Seven chapters neatly carve up the House into Light, Power,
Heat, Shelter, Air, Waste and Water. There is little
information about the author in the book and I haven't done
any further research. Hence I have idea what his background
is other than he is a qualified Building Control Officer. He
states in his opening & closing words that he is concerned
with reducing carbon footprints to beat climate change. No
mention of Peak Oil or resource depletion. As such the
author's thinking is firmly in the mould of "The Ecologist"
circa 2000. There is a lot of emphasis in making changes to
your home regardless of the embodied energy or how far away
the materials may have come. Paul is also exceedingly
concerned about internal air pollution from VOC's and
Electromagnetic radiation. Indeed he is almost paranoid
about these problems however exceedingly minor they are in
comparison to the threat of climate change and peak oil.
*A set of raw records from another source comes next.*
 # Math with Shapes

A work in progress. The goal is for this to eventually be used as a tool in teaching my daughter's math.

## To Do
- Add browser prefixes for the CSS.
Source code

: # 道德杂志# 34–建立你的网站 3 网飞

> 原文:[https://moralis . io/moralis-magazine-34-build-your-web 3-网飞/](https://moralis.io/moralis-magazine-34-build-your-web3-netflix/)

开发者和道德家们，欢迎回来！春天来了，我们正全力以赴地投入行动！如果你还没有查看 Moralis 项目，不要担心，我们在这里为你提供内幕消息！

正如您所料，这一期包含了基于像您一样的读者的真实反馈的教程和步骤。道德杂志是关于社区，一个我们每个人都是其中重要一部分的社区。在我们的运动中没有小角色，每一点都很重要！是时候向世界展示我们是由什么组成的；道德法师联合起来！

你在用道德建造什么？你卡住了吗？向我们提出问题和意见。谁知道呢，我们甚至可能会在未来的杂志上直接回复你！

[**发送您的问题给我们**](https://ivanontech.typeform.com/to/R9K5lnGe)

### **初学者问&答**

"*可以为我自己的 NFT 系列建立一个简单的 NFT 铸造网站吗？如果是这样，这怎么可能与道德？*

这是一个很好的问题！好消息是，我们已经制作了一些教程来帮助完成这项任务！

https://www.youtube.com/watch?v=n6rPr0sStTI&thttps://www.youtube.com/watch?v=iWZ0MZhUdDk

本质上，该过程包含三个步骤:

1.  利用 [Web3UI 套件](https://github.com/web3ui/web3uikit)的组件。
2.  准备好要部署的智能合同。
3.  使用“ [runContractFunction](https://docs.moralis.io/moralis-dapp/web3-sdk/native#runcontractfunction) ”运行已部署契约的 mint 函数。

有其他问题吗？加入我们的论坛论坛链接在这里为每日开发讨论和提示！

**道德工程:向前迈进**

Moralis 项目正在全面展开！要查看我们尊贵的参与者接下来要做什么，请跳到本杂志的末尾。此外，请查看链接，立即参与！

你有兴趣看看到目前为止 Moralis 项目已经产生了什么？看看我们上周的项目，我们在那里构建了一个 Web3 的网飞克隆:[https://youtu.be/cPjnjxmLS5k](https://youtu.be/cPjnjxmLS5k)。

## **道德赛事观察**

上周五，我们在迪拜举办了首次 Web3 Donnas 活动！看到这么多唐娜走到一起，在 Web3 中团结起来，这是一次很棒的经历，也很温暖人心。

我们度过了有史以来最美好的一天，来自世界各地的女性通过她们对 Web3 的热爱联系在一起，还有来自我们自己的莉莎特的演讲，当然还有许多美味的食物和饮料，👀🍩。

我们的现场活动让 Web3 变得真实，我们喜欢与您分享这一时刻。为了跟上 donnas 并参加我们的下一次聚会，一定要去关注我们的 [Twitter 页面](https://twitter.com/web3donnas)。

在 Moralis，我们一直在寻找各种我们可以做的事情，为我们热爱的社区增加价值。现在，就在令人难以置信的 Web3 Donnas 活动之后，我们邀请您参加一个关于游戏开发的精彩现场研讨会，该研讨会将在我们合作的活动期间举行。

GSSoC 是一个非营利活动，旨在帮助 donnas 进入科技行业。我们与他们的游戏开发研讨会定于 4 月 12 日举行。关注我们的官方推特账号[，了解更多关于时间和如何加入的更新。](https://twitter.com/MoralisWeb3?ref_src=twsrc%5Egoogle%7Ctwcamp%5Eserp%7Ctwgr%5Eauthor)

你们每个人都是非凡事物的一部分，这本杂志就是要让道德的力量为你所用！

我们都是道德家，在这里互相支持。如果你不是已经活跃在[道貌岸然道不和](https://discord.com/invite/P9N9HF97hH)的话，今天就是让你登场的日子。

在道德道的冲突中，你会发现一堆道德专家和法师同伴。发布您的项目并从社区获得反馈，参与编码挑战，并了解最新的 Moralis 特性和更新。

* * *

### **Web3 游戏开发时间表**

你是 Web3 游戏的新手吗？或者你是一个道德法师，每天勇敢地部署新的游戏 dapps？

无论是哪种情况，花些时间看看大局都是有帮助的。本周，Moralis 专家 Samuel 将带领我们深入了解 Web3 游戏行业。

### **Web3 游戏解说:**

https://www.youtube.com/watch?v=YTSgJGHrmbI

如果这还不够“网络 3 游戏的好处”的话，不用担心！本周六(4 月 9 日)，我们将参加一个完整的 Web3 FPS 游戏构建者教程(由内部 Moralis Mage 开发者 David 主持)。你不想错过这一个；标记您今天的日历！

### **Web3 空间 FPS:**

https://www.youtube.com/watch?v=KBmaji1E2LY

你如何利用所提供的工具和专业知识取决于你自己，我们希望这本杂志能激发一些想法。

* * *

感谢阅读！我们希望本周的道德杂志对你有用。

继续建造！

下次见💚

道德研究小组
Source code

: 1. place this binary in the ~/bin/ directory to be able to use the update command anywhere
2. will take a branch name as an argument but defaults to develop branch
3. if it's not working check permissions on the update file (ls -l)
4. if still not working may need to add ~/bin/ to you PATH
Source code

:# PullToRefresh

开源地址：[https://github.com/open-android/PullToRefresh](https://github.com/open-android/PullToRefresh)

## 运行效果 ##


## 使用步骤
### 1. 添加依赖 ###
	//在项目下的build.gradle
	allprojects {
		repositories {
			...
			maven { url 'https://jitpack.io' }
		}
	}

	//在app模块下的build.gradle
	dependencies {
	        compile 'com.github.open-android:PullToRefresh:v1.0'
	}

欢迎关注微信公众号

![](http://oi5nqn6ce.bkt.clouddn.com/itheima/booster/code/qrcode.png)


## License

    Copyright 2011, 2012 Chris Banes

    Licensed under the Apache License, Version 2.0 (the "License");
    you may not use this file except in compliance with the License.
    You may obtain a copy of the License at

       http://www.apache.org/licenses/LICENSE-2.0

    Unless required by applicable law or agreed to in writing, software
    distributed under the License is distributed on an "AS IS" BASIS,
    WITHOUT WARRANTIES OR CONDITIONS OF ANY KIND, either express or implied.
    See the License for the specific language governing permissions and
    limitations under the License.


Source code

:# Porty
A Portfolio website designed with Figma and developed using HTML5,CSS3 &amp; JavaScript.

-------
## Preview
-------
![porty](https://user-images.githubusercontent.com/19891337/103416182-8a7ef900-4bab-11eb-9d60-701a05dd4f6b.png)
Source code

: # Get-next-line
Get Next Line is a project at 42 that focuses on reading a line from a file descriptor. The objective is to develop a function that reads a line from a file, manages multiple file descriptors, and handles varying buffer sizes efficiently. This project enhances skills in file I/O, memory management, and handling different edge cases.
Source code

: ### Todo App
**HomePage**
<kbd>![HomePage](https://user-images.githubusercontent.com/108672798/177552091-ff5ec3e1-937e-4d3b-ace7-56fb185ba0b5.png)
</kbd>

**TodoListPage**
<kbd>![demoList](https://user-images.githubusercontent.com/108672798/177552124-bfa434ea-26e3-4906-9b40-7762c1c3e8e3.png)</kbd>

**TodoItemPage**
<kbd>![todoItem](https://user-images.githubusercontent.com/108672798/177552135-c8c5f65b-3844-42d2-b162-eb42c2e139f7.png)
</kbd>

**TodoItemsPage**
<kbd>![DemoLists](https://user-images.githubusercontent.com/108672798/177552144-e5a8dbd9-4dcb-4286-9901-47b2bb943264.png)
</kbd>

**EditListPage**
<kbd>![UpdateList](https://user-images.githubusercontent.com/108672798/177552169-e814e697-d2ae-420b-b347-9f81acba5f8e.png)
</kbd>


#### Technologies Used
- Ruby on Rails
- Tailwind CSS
Hence everything is in the title: "Eco-Friendly". This is a
traditional 'green' view of things. The front cover screams
at you that you will "stand out in the housing market" -
yes, but it won't help you sell your house. We know from
bitter experience. The book has no pictures but lots of
diagrams which all seem to have been commissioned for the
book and not borrowed. The author is enthusiastic about the
topic and often mentions his own personal experiences. Occasionally it verges on the too personal. He is not a
great believer in 'powerdown' in the garden. Whereas we
would insist that lighting the garden and exterior or a home
is a waste of energy he enthuses about all kinds of
energy-efficient ways of achieving it - without questioning
the purpose of this wasteful lifestyle choice. Quirky and
questionable choices can be found throughout the book. He is
overly keen on domestic Wind Turbines mounted on chimney
stacks (an absolute no-no in the industry) and insists on
calling Ground Heat Pumps "Geothermal" although, as even he
points out, the energy is not from volcanic activity (it is
another form of solar thermal). He
thinks "biomass" is just rotting vegetation. There is brief
mention of Log Stove but nothing on Wood Pellet Boilers. He
thinks that Stainless Steel is a more environmentally
friendly material than Zinc..... And so on through the book.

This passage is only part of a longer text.